SuSE 10 Security Update : Sun Java 1.4.2 (ZYPP Patch Number 4533)

High Nessus Plugin ID 29473

Synopsis

The remote SuSE 10 host is missing a security-related patch.

Description

The Sun JAVA JDK 1.4.2 was upgraded to release 16 to fix various bugs, including the following security bugs :

http://sunsolve.sun.com/search/document.do?assetkey=1-26-103079-1

- Sun Java Runtime Environment (JRE) in JDK and JRE 6 Update 2 and earlier, JDK and JRE 5.0 Update 12 and earlier, SDK and JRE 1.4.2_15 and earlier, and SDK and JRE 1.3.1_20 and earlier, when applet caching is enabled, allows remote attackers to violate the security model for an applet's outbound connections via a DNS rebinding attack. (CVE-2007-5232)

http://sunsolve.sun.com/search/document.do?assetkey=1-26-103073-1

- Java Web Start in Sun JDK and JRE 5.0 Update 12 and earlier, and SDK and JRE 1.4.2_15 and earlier, on Windows does not properly enfor ce access restrictions for untrusted applications, which allows user-assisted remote attackers to read local files via an untrusted applica tion. (CVE-2007-5236)

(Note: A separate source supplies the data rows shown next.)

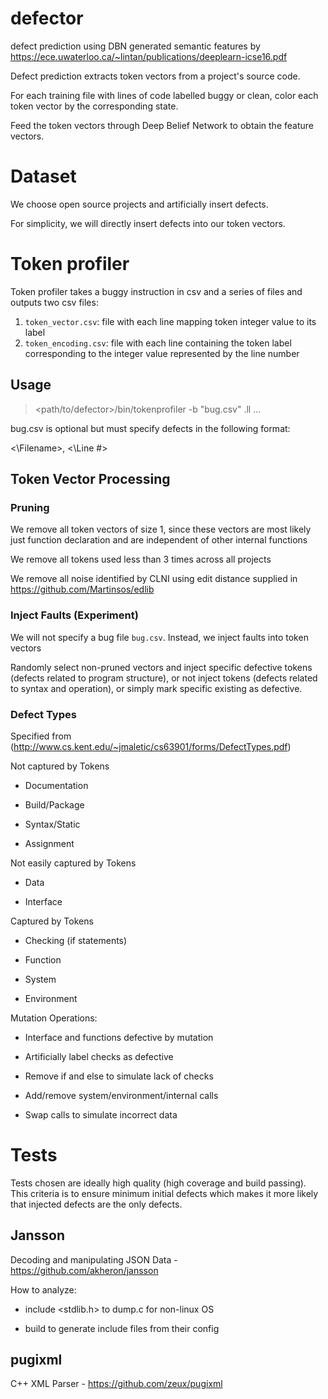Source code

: # defector
defect prediction using DBN generated semantic features by https://ece.uwaterloo.ca/~lintan/publications/deeplearn-icse16.pdf

Defect prediction extracts token vectors from a project's source code.

For each training file with lines of code labelled buggy or clean, color each token vector by the corresponding state.

Feed the token vectors through Deep Belief Network to obtain the feature vectors.

# Dataset

We choose open source projects and artificially insert defects.

For simplicity, we will directly insert defects into our token vectors.

# Token profiler

Token profiler takes a buggy instruction in csv and a series of files and outputs two csv files:
1. `token_vector.csv`: file with each line mapping token integer value to its label
2. `token_encoding.csv`: file with each line containing the token label corresponding to the integer value represented by the line number

## Usage

> <path/to/defector>/bin/tokenprofiler -b "bug.csv" <sample>.ll ...

bug.csv is optional but must specify defects in the following format:

<\Filename>, <\Line #>

## Token Vector Processing

### Pruning

We remove all token vectors of size 1, since these vectors are most likely just function declaration and are independent of other internal functions

We remove all tokens used less than 3 times across all projects

We remove all noise identified by CLNI using edit distance supplied in https://github.com/Martinsos/edlib

### Inject Faults (Experiment)

We will not specify a bug file `bug.csv`. Instead, we inject faults into token vectors

Randomly select non-pruned vectors and inject specific defective tokens 
(defects related to program structure), or not inject tokens (defects related to syntax and operation), or simply mark specific existing as defective.

### Defect Types

Specified from (http://www.cs.kent.edu/~jmaletic/cs63901/forms/DefectTypes.pdf)

Not captured by Tokens
- Documentation

- Build/Package

- Syntax/Static

- Assignment

Not easily captured by Tokens

- Data

- Interface

Captured by Tokens

- Checking (if statements)

- Function

- System

- Environment

Mutation Operations:

- Interface and functions defective by mutation

- Artificially label checks as defective

- Remove if and else to simulate lack of checks

- Add/remove system/environment/internal calls

- Swap calls to simulate incorrect data

# Tests

Tests chosen are ideally high quality (high coverage and build passing). 
This criteria is to ensure minimum initial defects which makes it more likely that injected defects are the only defects.

## Jansson

Decoding and manipulating JSON Data - https://github.com/akheron/jansson

How to analyze: 

- include <stdlib.h> to dump.c for non-linux OS

- build to generate include files from their config

## pugixml

C++ XML Parser - https://github.com/zeux/pugixml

- Java Web Start in Sun JDK and JRE 6 Update 2 and earlier does not properly enforce access restrictions for untrusted applications, which allows user-assisted remote attackers to read and modify local files via an untrusted application, aka 'two vulnerabilities'.
(CVE-2007-5237)

- Java Web Start in Sun JDK and JRE 6 Update 2 and earlier, JDK and JRE 5.0 Update 12 and earlier, and SDK and JRE 1.4.2_15 and earlier does not properly enforce access restrictions for untrusted applications, which allows user-assisted remote attackers to obtain sensitive information (the Java Web Start cache location) via an untrusted application, aka 'three vulnerabilities.'. (CVE-2007-5238)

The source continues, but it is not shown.